What Would You Swap Rimac's 1,340-Horsepower C_Two Rear Axle Into?

Integrated electric axles can fit a number of applications, and Mate Rimac's comes with all the winning numbers.

Rimac

The Rimac C_Two is a four-wheel-drive electric hypercar with four independent permanent-magnet electric motors and torque vectoring. It sends a combined 1,914 horsepower through a pair of two-speed gearboxes on its rear axle, and two single-speed units with a 5:8 ratio on the smaller front axle. It also features a total of seven cooling systems to keep the two main units and the roughly 8,000 battery cells in line.

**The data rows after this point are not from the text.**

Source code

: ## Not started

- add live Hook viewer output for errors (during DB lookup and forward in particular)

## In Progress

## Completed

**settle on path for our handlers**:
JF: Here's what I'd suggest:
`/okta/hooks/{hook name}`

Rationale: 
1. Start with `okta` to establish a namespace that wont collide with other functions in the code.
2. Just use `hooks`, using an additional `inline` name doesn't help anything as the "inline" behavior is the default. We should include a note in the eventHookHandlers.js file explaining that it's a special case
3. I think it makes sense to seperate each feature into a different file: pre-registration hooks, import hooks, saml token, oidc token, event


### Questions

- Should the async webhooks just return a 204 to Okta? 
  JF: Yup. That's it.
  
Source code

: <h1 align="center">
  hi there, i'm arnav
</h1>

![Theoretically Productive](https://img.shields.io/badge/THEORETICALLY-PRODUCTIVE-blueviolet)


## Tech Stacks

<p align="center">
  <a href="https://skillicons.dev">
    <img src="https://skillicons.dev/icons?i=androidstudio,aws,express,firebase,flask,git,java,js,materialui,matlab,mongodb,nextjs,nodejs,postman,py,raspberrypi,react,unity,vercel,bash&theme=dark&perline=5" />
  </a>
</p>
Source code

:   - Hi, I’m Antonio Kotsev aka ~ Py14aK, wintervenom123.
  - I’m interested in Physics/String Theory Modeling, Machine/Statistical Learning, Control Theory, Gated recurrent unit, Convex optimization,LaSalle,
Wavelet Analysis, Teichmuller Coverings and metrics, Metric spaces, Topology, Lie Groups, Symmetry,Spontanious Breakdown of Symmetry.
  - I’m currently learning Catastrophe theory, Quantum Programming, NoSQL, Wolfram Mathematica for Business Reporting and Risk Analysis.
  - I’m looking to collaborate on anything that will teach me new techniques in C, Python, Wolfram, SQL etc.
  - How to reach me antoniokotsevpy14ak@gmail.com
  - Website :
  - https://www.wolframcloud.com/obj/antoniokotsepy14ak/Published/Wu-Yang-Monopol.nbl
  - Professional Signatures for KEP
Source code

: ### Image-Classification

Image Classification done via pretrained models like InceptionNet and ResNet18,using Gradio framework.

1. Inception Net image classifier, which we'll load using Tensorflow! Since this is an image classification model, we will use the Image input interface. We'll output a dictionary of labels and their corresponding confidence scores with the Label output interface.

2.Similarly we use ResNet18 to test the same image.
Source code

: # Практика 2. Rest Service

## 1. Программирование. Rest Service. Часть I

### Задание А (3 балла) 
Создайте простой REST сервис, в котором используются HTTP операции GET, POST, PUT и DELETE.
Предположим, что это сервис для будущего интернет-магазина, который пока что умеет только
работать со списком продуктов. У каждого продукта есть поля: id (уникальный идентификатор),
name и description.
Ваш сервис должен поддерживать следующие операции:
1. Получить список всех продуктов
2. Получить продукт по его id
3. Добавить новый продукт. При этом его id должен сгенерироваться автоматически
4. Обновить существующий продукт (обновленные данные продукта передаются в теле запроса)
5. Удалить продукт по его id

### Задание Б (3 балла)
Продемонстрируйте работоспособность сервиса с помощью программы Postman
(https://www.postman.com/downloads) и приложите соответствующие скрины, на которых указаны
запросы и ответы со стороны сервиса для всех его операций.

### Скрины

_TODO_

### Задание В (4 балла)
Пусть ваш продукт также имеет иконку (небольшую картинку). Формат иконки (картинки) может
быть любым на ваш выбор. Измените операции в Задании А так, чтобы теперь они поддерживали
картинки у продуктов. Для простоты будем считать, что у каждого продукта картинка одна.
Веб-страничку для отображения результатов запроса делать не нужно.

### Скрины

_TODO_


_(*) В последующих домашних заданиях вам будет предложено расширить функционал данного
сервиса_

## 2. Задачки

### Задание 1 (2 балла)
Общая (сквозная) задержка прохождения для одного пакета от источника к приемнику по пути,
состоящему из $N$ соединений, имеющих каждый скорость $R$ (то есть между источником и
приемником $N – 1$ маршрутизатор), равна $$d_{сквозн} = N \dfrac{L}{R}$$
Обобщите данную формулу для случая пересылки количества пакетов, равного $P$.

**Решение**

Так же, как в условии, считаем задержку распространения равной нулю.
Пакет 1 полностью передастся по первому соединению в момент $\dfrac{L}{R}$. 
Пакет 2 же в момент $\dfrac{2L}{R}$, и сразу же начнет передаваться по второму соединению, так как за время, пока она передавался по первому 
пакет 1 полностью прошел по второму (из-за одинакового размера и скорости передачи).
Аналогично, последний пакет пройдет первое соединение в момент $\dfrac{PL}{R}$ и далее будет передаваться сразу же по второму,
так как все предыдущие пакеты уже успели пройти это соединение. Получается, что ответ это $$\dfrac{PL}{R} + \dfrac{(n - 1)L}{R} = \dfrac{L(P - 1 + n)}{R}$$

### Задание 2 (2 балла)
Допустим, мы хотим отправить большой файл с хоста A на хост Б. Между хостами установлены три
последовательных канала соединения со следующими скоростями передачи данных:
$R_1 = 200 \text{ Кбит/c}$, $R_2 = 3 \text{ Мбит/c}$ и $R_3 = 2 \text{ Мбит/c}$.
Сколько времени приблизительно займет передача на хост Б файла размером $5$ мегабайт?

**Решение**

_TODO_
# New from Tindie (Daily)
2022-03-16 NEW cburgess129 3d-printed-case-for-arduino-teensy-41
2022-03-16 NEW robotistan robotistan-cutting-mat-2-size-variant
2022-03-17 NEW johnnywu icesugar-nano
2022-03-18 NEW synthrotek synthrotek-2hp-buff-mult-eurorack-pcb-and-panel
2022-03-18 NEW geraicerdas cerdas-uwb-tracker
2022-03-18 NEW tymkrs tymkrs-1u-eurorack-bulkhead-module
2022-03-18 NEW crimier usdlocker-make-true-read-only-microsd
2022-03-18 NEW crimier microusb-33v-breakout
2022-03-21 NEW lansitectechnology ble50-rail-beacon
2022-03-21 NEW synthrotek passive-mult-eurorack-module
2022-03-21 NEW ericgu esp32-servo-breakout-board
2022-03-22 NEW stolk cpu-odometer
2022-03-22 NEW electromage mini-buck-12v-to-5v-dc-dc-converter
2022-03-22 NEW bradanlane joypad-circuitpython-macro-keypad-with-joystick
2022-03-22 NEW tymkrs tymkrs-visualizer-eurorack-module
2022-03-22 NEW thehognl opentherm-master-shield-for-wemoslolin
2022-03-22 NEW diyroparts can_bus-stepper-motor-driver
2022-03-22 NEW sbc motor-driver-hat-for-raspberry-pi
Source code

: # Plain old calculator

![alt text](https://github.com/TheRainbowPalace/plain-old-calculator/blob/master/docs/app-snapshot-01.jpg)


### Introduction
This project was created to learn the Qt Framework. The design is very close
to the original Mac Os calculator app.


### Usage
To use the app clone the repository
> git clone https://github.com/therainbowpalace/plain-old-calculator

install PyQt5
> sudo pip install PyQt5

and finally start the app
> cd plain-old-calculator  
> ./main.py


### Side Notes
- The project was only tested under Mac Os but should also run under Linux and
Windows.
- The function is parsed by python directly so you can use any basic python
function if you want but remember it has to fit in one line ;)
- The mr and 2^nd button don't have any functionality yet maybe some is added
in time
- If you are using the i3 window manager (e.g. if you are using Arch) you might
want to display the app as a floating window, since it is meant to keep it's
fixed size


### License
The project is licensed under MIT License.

The result of this rather complex 2,425-pound powertrain is a wheel torque figure of 12,573 pound-feet in first gear and 6,068 in second, for a zero-to-62 run of under 2 seconds. Meanwhile, top speed is a staggering 258 miles per hour thanks to the motors that rev to 17,700 rpm.

Rimac

C_Two prototype on the assembly line.

As you'd expect, both Mate Rimac and powertrain team Lead Boris Tarnovski can hit you with a lot more figures regarding the C_Two in just one minute each, also touching the subject of how such an innovative concept can reach a production-ready state under a CEO who's rarely set on a design. Tarnovski has the experience, since back in 2011, he was one of Rimac's first three employees.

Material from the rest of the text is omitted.